There are contradictory reports concerning just how much time controllers have before the spacecraft is lost. An initial estimate of three days was later raised to two weeks. However, RussianSpaceWeb.com later quoted reports saying the original estimate is accurate:
Although the spacecraft was expected to remain in orbit for at least 10 days before reentering the Earth atmosphere, in just two days it would descent too low for the available propellant to raise its parking orbit and conduct another attempt to enter escape trajectory toward Mars, reports said.
At 16:35 Moscow Time (7:35 EST), a poster on Astronomy.ru web forum reported that new attempts to escape Earth orbit would be conducted between 03:00 and 05:00 Moscow Time on Thursday, November 10 (6 p.m. – 8 p.m. EST on Wednesday).

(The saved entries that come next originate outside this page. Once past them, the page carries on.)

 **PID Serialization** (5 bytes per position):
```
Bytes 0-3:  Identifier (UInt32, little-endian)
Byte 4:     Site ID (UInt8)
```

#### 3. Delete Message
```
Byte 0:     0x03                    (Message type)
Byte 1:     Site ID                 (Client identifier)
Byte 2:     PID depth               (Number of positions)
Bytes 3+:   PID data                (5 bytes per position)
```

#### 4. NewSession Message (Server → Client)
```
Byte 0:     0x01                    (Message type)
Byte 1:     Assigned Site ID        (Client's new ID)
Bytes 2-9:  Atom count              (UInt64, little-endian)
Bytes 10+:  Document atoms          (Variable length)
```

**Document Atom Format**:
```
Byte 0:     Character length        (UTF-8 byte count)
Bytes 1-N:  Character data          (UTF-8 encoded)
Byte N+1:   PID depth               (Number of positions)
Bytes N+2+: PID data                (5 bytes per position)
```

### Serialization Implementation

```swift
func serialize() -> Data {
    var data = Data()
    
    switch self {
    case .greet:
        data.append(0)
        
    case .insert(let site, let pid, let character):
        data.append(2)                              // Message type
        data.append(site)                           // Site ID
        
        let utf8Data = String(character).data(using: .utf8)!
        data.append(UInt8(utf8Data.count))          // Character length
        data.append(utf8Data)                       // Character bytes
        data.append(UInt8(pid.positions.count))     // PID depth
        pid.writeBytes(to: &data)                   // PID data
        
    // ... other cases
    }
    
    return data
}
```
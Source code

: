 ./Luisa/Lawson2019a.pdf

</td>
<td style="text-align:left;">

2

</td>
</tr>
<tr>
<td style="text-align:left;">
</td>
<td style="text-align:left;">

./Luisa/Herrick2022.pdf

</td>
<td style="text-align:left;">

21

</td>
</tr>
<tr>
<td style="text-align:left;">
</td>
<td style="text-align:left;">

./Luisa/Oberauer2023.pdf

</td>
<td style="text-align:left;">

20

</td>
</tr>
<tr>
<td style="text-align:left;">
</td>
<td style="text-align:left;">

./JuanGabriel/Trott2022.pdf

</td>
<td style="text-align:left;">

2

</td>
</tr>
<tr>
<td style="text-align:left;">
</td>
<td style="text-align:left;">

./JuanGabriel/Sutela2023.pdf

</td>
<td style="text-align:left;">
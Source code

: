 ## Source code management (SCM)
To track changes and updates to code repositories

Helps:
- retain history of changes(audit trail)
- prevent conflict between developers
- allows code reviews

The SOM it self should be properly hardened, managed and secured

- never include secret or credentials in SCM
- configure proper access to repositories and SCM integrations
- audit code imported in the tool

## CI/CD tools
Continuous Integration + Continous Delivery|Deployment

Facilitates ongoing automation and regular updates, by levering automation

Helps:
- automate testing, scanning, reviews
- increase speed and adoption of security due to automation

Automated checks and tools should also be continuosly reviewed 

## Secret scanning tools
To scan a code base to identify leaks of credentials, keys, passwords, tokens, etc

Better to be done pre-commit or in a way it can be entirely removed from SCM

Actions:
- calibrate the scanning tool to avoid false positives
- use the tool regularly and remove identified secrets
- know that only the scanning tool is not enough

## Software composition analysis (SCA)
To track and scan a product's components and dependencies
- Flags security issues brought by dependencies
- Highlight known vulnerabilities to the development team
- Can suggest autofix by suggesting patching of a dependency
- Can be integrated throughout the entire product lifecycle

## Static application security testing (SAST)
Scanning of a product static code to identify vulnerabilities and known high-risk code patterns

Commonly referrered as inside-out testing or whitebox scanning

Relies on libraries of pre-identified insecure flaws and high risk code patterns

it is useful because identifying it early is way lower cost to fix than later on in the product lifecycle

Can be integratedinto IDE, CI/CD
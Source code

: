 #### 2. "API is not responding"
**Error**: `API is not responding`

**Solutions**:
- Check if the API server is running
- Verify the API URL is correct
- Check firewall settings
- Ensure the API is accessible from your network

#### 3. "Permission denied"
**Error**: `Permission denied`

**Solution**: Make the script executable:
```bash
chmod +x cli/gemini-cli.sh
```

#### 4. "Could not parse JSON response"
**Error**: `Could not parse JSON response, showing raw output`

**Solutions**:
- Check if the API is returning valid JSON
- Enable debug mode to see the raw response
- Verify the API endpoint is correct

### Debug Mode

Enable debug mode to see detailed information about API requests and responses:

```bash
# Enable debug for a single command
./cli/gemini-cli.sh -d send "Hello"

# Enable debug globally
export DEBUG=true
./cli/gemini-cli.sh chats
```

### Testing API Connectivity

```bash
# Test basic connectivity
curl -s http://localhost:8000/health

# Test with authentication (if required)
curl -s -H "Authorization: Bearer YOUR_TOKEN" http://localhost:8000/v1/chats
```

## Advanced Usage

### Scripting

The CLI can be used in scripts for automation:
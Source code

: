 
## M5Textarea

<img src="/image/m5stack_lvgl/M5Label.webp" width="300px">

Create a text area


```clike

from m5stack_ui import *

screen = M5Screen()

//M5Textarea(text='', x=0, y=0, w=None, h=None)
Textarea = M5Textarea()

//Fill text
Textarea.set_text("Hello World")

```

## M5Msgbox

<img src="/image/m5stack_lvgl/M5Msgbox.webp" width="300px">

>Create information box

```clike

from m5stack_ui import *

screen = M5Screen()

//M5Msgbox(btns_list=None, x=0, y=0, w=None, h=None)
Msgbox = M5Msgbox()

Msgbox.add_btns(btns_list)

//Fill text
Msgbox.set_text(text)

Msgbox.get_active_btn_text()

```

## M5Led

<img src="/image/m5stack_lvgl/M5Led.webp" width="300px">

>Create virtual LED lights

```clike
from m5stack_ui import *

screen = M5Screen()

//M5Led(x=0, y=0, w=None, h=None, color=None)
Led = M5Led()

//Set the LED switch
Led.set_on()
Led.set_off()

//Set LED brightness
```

The mission got off to a good start as a Zenit rocket boosted the probe into orbit from Baikonur. Separation went cleanly; however, two planned burns designed to send Phobos-Grunt to Mars failed. Roscosmos officials are hoping that the problem is simply a software glitch; if there is a hardware failure, the mission will likely be lost.
The spacecraft is reported to be in good shape, with all of its fuel still on board and in communicate with the ground. The Russians are hampered by a lack of ground control stations around the world. RussianSpaceWeb.com reports that only the facility at Baikonur is capable of sending up new commands.
Phobos-Grunt is designed to land on the Martian moon Phobos, collect soil and rock samples, and return them to Earth. It will also conduct in-depth scientific investigations of Phobos and the Red Planet. The spacecraft is carrying a Chinese sub-satellite designed to orbit Mars.